Colocation as strategic foundation for hybrid and edge-ready IT - Friso Haringsma, CEO of DCU

In today's rapidly changing digital world, flexibility, speed and resilience are essential to any modern IT strategy. As companies move to hybrid models that combine on-premise, colocation, private and public cloud, colocation is no longer seen as an option, but as a critical pillar within the digital infrastructure.
Hybrid IT is here to stay
Hybrid IT allows organizations to strategically distribute workloads across different environments, tailored to their specific needs - whether for latency, compliance, performance or scalability. This flexibility is no longer a luxury: it is a necessity. Hybrid IT is not a temporary interim solution - it is the business model of the future.
Why colocation is critical
Colocation offers businesses the best of both worlds: physical control over their infrastructure and direct access to large-scale connectivity and cloud ecosystems - without the operational burden of an in-house data center. It acts as a strategic hub between cloud and edge environments, enabling secure, high-performance digital operations.
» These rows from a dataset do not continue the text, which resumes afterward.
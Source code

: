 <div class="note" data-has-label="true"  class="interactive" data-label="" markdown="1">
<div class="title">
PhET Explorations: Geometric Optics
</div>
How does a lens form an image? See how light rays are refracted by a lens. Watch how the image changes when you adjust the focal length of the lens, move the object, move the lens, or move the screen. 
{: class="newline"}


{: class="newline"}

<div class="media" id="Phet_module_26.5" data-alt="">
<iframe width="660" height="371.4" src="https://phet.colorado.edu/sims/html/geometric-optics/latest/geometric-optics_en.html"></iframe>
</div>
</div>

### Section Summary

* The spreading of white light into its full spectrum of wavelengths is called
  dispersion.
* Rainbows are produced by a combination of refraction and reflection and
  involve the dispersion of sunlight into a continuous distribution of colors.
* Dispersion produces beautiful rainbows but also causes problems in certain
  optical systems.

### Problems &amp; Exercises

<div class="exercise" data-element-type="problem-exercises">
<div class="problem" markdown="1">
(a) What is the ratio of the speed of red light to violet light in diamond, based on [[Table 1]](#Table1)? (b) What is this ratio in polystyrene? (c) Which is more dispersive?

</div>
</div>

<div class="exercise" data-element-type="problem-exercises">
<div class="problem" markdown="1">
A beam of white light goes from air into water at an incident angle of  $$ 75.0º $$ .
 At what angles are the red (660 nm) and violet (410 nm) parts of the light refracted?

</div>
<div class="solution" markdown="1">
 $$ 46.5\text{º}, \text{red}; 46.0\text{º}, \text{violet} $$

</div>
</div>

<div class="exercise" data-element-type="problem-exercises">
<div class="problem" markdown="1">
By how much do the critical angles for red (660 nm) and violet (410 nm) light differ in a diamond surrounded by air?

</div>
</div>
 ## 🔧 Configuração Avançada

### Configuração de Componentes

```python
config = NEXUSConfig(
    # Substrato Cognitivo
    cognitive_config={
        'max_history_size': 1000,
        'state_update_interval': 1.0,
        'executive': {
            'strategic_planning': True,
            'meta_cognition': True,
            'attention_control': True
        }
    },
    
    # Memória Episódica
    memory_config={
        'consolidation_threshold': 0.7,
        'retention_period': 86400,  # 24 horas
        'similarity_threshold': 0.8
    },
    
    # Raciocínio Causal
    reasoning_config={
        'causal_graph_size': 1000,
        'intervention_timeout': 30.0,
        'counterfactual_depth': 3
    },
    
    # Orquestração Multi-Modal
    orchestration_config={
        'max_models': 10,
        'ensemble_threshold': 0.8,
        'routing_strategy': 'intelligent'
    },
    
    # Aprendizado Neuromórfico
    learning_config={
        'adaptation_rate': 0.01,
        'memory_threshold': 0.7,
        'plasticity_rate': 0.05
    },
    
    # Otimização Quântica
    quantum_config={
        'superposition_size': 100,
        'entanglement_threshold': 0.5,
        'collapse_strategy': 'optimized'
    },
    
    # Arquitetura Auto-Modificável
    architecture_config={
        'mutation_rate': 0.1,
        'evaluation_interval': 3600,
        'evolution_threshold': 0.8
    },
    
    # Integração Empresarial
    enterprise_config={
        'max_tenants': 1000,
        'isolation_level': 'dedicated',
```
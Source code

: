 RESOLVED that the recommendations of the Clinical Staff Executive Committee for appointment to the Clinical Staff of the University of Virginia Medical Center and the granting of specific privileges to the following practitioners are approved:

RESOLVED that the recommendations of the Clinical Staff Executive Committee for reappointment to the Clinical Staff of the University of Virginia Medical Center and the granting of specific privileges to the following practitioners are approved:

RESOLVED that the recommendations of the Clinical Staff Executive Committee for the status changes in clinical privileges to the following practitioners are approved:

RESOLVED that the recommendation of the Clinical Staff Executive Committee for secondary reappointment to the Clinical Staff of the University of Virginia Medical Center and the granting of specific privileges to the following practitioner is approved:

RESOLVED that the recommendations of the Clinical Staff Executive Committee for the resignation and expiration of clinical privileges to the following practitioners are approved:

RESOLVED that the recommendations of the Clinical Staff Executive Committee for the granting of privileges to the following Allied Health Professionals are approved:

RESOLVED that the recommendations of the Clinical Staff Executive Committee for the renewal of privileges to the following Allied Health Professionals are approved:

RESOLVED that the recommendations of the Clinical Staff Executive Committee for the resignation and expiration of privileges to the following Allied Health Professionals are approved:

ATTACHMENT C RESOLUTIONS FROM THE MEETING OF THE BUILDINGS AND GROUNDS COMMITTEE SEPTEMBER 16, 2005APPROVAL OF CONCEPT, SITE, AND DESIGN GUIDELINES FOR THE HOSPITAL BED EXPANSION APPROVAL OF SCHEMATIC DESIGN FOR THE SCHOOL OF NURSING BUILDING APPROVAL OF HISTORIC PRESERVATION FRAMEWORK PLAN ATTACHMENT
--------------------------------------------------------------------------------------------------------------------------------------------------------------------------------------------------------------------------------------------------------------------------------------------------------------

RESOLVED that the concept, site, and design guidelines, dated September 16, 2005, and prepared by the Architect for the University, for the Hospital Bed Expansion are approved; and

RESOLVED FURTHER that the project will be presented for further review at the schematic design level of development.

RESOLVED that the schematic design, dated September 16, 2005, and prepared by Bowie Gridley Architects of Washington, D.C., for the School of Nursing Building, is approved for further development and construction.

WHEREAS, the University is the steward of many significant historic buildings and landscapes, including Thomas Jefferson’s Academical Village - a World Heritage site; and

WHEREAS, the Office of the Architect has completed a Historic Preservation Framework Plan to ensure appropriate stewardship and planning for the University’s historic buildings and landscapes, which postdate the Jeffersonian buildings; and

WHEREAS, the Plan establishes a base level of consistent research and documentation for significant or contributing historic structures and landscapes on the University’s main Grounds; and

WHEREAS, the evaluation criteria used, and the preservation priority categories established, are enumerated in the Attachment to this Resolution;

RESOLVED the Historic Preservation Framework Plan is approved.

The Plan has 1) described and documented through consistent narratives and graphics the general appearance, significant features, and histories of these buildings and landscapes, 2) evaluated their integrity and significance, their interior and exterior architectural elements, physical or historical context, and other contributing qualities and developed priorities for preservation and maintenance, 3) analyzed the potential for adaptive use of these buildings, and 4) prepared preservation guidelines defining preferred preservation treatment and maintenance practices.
Supporting the rise of edge computing
At DCU, we are investing heavily in regional edge locations and micro data centers to bring infrastructure closer to users and applications. These facilities are designed for latency-sensitive applications in sectors such as manufacturing, logistics and healthcare - from real-time AI in manufacturing environments to secure medical imaging and live monitoring of supply chains.
Enabling Seamless Hybrid Integration
Our customers rely on solutions such as SD-WAN, direct cloud connections and our proprietary DCU Connect platform to seamlessly connect colocation infrastructure to both private and public cloud environments. The result is a unified, powerful and secure hybrid network that is ready to scale and adapt.
Compliance driving colocation
With increasing regulations - especially from frameworks such as GDPR and NIS2 - data transparency and sovereignty are becoming increasingly important. At DCU, we not only provide compliant facilities, but actively support customers during audits, with documentation and consulting services. This is how we help them build an infrastructure in which they can fully trust.
From facility provider to strategic IT partner
Conversations with CIOs and CTOs have changed dramatically. Where we used to talk about power consumption per rack and SLAs, we now talk about digital strategy, AI readiness, data governance and sustainability. At DCU, we are no longer just a hosting provider - we are a strategic IT enabler that helps organizations evolve.